Le nigaud français n'en peut plus. Il étouffe. Il suffoque dans cette atmosphère irrespirable, et il est terriblement déçu par les nouveaux héros que nos fins stratèges de la métapolitique néo-droitière ont sélectionnés pour lui, ces YouTubeurs affligeants qui se déguisent en "gangsta pimps", en proxénètes tarés des ghettos de Los Angeles, ou en cowboys nains version Dallas, gonflés aux stéroïdes comme des bibendums, et dont le seul titre de gloire – très apprécié de ces abrutis – est de pouvoir massacrer des marcassins au pistolet-mitrailleur. le nigaud français se souvient vaguement d'une droite littéraire qui avait pour noms
Paul Morand,
Jacques Perret,
Roger Nimier,
Jean Dutourd ou Jean Cau. Mais on ne les trouve plus à la bibliothèque : ils ont été "désherbés" - un mot et une opération à l'initiative de ce grand humaniste, créature mitterrandienne et orchestrateur des tribunaux politiques au sein de l'Université de Lyon III, l'inénarrable
Jack Lang. Désherbés, comprendre: c'était de la mauvaise herbe.

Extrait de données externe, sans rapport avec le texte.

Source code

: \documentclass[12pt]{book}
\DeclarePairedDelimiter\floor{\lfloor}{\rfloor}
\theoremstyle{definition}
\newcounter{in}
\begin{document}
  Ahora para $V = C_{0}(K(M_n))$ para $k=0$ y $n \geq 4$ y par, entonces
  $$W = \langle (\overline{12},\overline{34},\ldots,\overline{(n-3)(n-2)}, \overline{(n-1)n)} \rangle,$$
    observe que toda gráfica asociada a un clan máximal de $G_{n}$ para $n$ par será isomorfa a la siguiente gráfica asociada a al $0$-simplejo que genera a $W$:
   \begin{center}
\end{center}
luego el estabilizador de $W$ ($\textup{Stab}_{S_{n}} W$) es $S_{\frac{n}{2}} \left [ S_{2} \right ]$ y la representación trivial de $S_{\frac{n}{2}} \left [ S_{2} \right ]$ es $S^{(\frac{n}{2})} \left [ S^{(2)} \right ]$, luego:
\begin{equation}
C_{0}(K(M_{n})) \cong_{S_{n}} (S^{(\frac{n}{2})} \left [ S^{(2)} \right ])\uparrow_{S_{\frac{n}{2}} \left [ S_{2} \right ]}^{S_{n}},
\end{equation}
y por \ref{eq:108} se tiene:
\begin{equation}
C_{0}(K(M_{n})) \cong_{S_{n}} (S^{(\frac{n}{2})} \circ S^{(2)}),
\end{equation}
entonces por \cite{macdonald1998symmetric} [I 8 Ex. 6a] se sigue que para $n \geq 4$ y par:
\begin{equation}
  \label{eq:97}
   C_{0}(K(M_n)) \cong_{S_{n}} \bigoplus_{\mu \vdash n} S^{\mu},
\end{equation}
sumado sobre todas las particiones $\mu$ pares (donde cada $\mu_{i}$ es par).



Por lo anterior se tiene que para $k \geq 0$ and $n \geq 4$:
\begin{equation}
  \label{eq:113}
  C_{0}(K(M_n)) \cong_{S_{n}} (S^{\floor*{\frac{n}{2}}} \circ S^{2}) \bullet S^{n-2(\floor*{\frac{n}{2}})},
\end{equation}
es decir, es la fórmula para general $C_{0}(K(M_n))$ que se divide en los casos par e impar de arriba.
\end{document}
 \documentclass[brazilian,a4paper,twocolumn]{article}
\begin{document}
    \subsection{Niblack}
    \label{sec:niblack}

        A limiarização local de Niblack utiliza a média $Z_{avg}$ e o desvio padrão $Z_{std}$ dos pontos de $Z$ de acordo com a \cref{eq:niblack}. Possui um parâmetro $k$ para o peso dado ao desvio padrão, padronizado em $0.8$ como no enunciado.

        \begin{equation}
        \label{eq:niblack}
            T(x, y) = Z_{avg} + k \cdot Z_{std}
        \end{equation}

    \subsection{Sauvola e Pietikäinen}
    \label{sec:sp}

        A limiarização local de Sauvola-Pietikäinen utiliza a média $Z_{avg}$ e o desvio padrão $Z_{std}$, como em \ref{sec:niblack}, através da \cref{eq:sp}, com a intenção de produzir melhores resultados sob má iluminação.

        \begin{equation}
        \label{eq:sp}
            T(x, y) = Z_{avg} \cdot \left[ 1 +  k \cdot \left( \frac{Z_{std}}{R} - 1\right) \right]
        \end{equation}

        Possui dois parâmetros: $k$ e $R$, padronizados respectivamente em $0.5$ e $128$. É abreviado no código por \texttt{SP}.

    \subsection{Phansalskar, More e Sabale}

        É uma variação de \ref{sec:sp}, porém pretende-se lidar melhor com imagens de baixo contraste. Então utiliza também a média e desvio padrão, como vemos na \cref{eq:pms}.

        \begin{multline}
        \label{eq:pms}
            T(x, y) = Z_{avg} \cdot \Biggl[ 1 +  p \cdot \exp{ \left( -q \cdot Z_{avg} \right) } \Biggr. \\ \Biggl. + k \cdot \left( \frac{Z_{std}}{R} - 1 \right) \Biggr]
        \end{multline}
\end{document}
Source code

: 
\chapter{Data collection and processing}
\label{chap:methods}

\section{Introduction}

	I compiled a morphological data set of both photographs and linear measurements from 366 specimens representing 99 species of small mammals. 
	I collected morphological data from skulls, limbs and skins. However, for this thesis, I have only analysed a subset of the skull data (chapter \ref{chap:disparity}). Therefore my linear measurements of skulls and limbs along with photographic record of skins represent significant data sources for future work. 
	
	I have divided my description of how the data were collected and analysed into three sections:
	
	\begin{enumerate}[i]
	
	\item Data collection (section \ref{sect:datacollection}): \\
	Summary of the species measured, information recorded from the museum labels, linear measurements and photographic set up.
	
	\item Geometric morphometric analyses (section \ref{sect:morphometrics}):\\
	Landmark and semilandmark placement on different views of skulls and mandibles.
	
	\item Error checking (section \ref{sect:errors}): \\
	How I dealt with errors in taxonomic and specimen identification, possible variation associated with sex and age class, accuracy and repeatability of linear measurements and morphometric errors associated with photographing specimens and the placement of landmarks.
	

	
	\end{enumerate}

Le nigaud français voudrait goûter à cette littérature interdite, mais il a peur. Que dira la belle-mère? C'est un argument à se fâcher en famille! Et si ses coordonnées bancaires étaient associées à l'achat sur Internet d'un livre de
Paul Morand? Ne risquerait-il pas de voir débarquer chez lui le GIGN à 6 heures du matin ? Comme dans un roman de Kafka? Car la France est kafkaïenne, mais chut, n'en disons rien, car ce serait assimilé à du conspirationnisme, or cela aussi, c'est interdit! Comment faire sans rien risquer? Alors il se tourne vers un ersatz, une pâle copie que
l'occupation des médias par des petits soldats politiques vous autorise à consommer à condition que vous n'alliez pas commettre le délit de vous procurer l'original. Il achète du Tesson. Personnellement, je préférais Romain Bouteille. Au moins, on pouvait faire jouer la consigne.
Sylvain Tesson, fils de
Philippe Tesson, c'est tout
Saint-Germain des Prés. Son ambigu papa était tout à la fois de gauche, de droite, mitterrandien, anti-mitterrandien, ami avec
Jack Lang et
Laurent Joffrin, mais écrivant pour
Valeurs Actuelles, soi-disant catholique mais bisexuel revendiqué et finalement incinéré, pour la liberté d'expression mais souhaitant avec une tonitruance bizarre la mort de Dieudonné M'Bala M'Bala – pour qui je n'ai aucune sympathie, et c'est peu dire, mais de là à appeler au meurtre, c'est une autre affaire. Bref, on voit bien que les étiquettes politiques ad usum cretinorum n'ont à
Saint-Germain des Prés aucune validité et que les connivences sont, comme on dit à présent, "transversales".
Sylvain Tesson imite
Jean Raspail, qui n'était pas un très bon auteur, lequel imitait
Saint-Loup, qui n'était pas un bon auteur non plus. On a bien le droit de détester, littérairement ou philosophiquement qui on veut, à commencer par Raspail ou
Saint-Loup. Il y a toutefois une chose qu'on ne peut leur retirer: ils étaient AUTHENTIQUES.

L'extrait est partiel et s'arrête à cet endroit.